-- Opening Marker --
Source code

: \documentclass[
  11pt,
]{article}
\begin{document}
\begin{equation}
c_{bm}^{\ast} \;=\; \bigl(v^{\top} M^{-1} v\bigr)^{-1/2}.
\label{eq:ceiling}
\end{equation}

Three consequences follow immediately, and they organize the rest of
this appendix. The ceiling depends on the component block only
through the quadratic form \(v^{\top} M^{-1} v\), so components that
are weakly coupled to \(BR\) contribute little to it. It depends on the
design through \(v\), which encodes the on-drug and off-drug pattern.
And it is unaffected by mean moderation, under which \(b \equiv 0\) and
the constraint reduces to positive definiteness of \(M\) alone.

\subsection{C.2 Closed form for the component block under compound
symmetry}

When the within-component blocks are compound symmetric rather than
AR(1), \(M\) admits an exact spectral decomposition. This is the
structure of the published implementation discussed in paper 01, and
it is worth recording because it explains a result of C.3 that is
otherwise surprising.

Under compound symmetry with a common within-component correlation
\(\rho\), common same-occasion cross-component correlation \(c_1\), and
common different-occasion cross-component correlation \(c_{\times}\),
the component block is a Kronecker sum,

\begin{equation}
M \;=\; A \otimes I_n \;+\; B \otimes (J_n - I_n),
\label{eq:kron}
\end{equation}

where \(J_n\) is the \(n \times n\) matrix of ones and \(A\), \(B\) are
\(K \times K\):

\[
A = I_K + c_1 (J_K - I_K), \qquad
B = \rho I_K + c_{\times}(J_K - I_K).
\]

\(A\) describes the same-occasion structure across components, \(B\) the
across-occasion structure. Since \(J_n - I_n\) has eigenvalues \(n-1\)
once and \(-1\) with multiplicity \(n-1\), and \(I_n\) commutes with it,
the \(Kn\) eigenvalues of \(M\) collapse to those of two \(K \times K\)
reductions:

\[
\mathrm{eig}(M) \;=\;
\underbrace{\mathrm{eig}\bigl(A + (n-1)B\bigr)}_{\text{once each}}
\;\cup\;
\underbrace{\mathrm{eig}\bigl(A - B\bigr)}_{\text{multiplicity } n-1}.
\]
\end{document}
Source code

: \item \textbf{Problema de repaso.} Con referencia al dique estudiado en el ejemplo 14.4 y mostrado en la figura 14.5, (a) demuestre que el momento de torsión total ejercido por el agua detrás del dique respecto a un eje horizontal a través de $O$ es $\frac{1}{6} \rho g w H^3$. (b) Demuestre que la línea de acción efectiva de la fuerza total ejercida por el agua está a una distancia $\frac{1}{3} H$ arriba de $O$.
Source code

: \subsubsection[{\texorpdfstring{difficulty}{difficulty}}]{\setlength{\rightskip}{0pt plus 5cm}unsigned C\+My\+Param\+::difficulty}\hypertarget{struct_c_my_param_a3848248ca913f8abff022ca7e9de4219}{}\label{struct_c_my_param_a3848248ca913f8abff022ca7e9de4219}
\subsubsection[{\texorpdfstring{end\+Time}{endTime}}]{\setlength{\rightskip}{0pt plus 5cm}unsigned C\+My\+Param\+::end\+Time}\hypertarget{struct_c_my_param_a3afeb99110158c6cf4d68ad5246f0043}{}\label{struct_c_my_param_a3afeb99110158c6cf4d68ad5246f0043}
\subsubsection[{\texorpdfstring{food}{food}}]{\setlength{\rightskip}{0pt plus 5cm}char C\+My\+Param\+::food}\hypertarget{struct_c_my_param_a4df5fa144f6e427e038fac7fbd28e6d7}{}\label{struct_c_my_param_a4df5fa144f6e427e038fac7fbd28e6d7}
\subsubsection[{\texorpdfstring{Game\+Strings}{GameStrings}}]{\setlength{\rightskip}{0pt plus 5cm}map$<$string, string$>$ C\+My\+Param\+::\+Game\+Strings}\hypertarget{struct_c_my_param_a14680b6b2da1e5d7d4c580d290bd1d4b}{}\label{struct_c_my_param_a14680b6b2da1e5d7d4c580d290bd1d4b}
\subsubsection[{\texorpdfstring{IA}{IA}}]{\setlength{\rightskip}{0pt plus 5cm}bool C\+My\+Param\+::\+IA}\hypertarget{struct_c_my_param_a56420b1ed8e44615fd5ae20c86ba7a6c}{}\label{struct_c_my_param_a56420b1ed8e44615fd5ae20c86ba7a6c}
-- Closing Marker --
What is required -> From the listing, tally every line with the word "that" in it and give only the tally.

Your response -> 2